Wonder Woman #30 continues the Rise of the Olympian storyline. While I freely admit I’ve just been buying Wonder Woman for this story, which sounded interesting, I’m very much enjoying it. Unsurprisingly Gail Simone brings her usual excellent grasp of the characters as she turns Wonder Woman’s world upside down. In this issue, the focus is very much on Wonder Woman’s rage at what the society have done by unleashing Genocide, and her fury is brilliantly captured as she tears through the Society’s headquarters (the highlight of the issue for me was probably the image of Faust putting on his coat the minute he saw Diana approaching on the security cameras 🙂 ). While not appearing in this issue, I’ve been enjoying Gail’s handling of Diana, Donna and Cassie in this story. Its nice to see the three of them together.

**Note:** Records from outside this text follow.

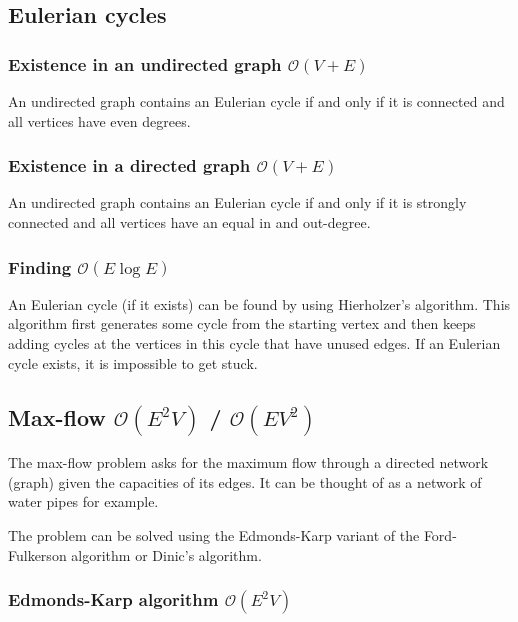 \subsection{Eulerian cycles}

\subsubsection{Existence in an undirected graph $\mathcal O(V + E)$}
An undirected graph contains an Eulerian cycle if and only if it is connected and all vertices have even degrees.

\subsubsection{Existence in a directed graph $\mathcal O(V + E)$}
An undirected graph contains an Eulerian cycle if and only if it is strongly connected and all vertices have an equal in and out-degree.

\subsubsection{Finding $\mathcal O(E\log E)$}
An Eulerian cycle (if it exists) can be found by using Hierholzer's algorithm. This algorithm first generates some cycle from the starting vertex and then keeps adding cycles at the vertices in this cycle that have unused edges. If an Eulerian cycle exists, it is impossible to get stuck.



\subsection{Max-flow $\mathcal O(E^2V)$ / $\mathcal O(EV^2)$}

The max-flow problem asks for the maximum flow through a directed network (graph) given the capacities of its edges. It can be thought of as a network of water pipes for example.

The problem can be solved using the Edmonds-Karp variant of the Ford-Fulkerson algorithm or Dinic's algorithm.

\subsubsection{Edmonds-Karp algorithm $\mathcal O(E^2V)$}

My Marvel purchases are rounded off with War Machine #4 and Captain America #48. War Machine’s a series I’ve been enjoying a lot, although it has to be said, some of its been a bit daft so far, with Jim’s new ability to rebuild himself from nearby machinary (the half-tank War Machine was so over-the-top it worked, but I think I’d like to see this ability used in moderation throughout the run). There’s heavy Dark Reign influence here as well, with Ares forcing Jim to examine his motivations for his recent actions in probably the most effective scenes of this series so far. While it would’ve been easy to just through in Ares as an obligatory Dark Reign tie-in, Greg Pak really makes great use of him, as we see him break through to Jim in a way none of his friends have been able to since Jim became a cyborg. Jim’s conversation with Bethany where he says he’s ready to become human again works well, as it contrasts nicely with his denial of his humanity throughout the opening issues.
Captain America continues to be one of the best comics on the market. The finale of the recent storyline sees Bucky, Black Widow and Namor teaming up to rescue the body of the original Human Torch, who’s been turned into a bioweapon by an insane scientist, determined to reduce Earth’s population. Again, like War Machine, its the character moments that probably best define this issue, with Bucky determined to try and face some of the actions he committed while the Winter Soldier. Saying that, I’ll be glad to see him back and continuing to establish himself as Cap in future issues. I’m really loving the pairing of Bucky and Black Widow in this title as well. These two characters work well together, and I similarly love the way Ed Brubaker has weaved in events from World War II throughout his run. Its really given the title a sense of its history and helped give it a unique voice.